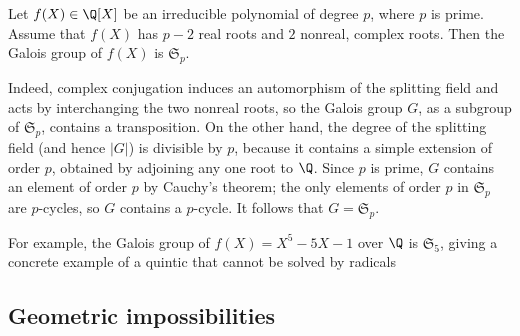 \begin{example}\label{Galois group is S_n eg}
Let $f(X)\in\Q[X]$ be an irreducible polynomial of degree $p$, where $p$ is prime. Assume that $f(X)$ has $p-2$ real roots and $2$ nonreal, complex roots. Then the Galois group of $f(X)$ is $\mathfrak{S}_p$.\par
Indeed, complex conjugation induces an automorphism of the splitting field and acts by interchanging the two nonreal roots, so the Galois group $G$, as a subgroup of $\mathfrak{S}_p$, contains a transposition. On the other hand, the degree of the splitting field (and hence $|G|$) is divisible by $p$, because it contains a simple extension of order $p$, obtained by adjoining any one root to $\Q$. Since $p$ is prime, $G$ contains an element of order $p$ by Cauchy's theorem; the only elements of order $p$ in $\mathfrak{S}_p$ are $p$-cycles, so $G$ contains a $p$-cycle. It follows that $G=\mathfrak{S}_p$.\par
For example, the Galois group of $f(X)=X^5-5X-1$ over $\Q$ is $\mathfrak{S}_5$, giving a concrete example of a quintic that cannot be solved by radicals
\end{example}
\subsection{Geometric impossibilities}
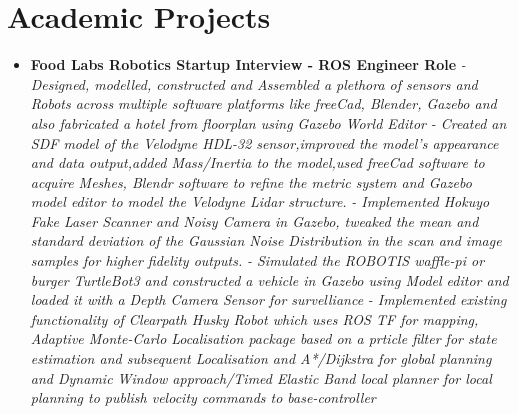 \documentclass[a4paper,12pt]{article}
\begin{document}
\section*{Academic Projects}
\begin{itemize}
    \item{\textbf{\large{Food Labs Robotics Startup Interview - ROS Engineer Role}}
    \newline
    \textit{- Designed, modelled, constructed and
    Assembled a plethora of sensors and Robots across multiple software platforms like
    freeCad, Blender, Gazebo and also fabricated a hotel from floorplan using Gazebo World Editor}
    \newline
    \textit{- Created an SDF model of the Velodyne HDL-32 sensor,improved the model's appearance and data output,added Mass/Inertia to the model,used freeCad software to acquire Meshes, Blendr software to refine the metric system and Gazebo model editor to model the Velodyne Lidar structure.}
    \newline
    \textit{- Implemented Hokuyo Fake Laser Scanner and Noisy Camera in Gazebo, tweaked the mean and standard deviation of the Gaussian Noise Distribution in the scan and image samples for higher fidelity outputs.}
    \newline
    \textit{- Simulated the ROBOTIS waffle-pi or burger TurtleBot3 and constructed a vehicle in Gazebo using Model editor and loaded it with a Depth Camera Sensor for survelliance}
    \newline
    \textit{- Implemented existing functionality of Clearpath Husky Robot which uses ROS TF for mapping, Adaptive Monte-Carlo Localisation package based on a prticle filter for state estimation and subsequent Localisation and A*/Dijkstra for global planning and Dynamic Window approach/Timed Elastic Band local planner for local planning to publish velocity commands to base-controller}}
    \newline


\end{itemize}
\end{document}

------------------------------------------------------------------------

■ **Problem**
Each line holding "software" in the records should be copied out.

■ **Solution for this problem**
    Assembled a plethora of sensors and Robots across multiple software platforms like
    \textit{- Created an SDF model of the Velodyne HDL-32 sensor,improved the model's appearance and data output,added Mass/Inertia to the model,used freeCad software to acquire Meshes, Blendr software to refine the metric system and Gazebo model editor to model the Velodyne Lidar structure.}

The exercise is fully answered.